Our patient was exposed to the Chernobyl fall-out at the age of 11. It has been demonstrated that three types of liver cancer (hemangiosarcoma, cholangiocarcinoma and hepatocellular carcinoma) are significantly associated with chronic exposure to high LET α-particle radiation [9]. However, considering the clinical and genetic findings, this exposure to nuclear radiation did not appear to play a major role in this case.

For IHCC cases, mutations in IDH1/IDH2 are associated with prolonged survival. The probability of tumor recurrence in patients with mutated IDH1/IDH2 intrahepatic cholangiocarcinoma is significantly lower than in those with wild-type IDH1/IDH2 (45 and 81 %, respectively, for a 7 year interval) [7]. So far, the reason for this difference is not fully understood.

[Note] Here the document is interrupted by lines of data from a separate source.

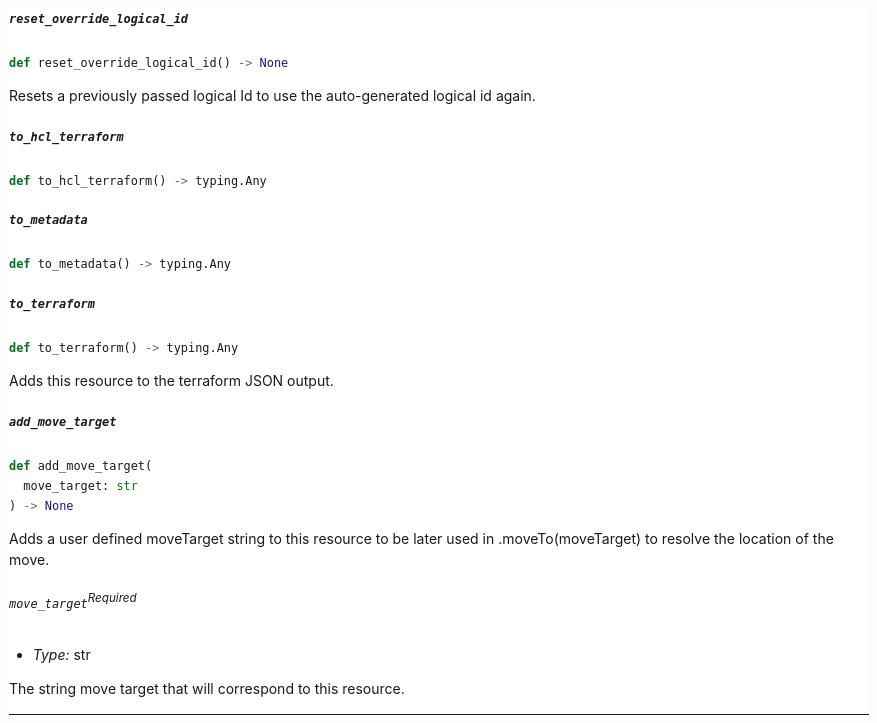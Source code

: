 ##### `reset_override_logical_id` <a name="reset_override_logical_id" id="@cdktf/provider-mongodbatlas.streamInstance.StreamInstance.resetOverrideLogicalId"></a>

```python
def reset_override_logical_id() -> None
```

Resets a previously passed logical Id to use the auto-generated logical id again.

##### `to_hcl_terraform` <a name="to_hcl_terraform" id="@cdktf/provider-mongodbatlas.streamInstance.StreamInstance.toHclTerraform"></a>

```python
def to_hcl_terraform() -> typing.Any
```

##### `to_metadata` <a name="to_metadata" id="@cdktf/provider-mongodbatlas.streamInstance.StreamInstance.toMetadata"></a>

```python
def to_metadata() -> typing.Any
```

##### `to_terraform` <a name="to_terraform" id="@cdktf/provider-mongodbatlas.streamInstance.StreamInstance.toTerraform"></a>

```python
def to_terraform() -> typing.Any
```

Adds this resource to the terraform JSON output.

##### `add_move_target` <a name="add_move_target" id="@cdktf/provider-mongodbatlas.streamInstance.StreamInstance.addMoveTarget"></a>

```python
def add_move_target(
  move_target: str
) -> None
```

Adds a user defined moveTarget string to this resource to be later used in .moveTo(moveTarget) to resolve the location of the move.

###### `move_target`<sup>Required</sup> <a name="move_target" id="@cdktf/provider-mongodbatlas.streamInstance.StreamInstance.addMoveTarget.parameter.moveTarget"></a>

- *Type:* str

The string move target that will correspond to this resource.

---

An important question concerns the monitoring of patients with Maffucci syndrome for the early detection of malignancies. In order to identify chondrosarcomas, Vedegaal and co-workers proposed technetium scans in patients with more than one enchondroma. X-rays of every single enchondroma have been recommended to provide a baseline for future comparison [10]. To identify non-skeletal neoplasms, some authors have advocated a cerebral or abdominal CT when neurological or abdominal symptoms appear [10]. Our patient clearly demonstrates that the moment of clinical manifestation may be too late for successful management. In this case, an incidental sonography detected the IHCC, which is an aggressive neoplasm with an overall 5-year survival rate of 25–35 % after surgical treatment. For follow-up, we recommended a whole body MRI annually in addition to the usual oncological care. Future studies should aim to establish appropriate monitoring for patients with Maffucci syndrome to detect malignancies early.

Consent

Informed consent to publish the information was granted by the patient.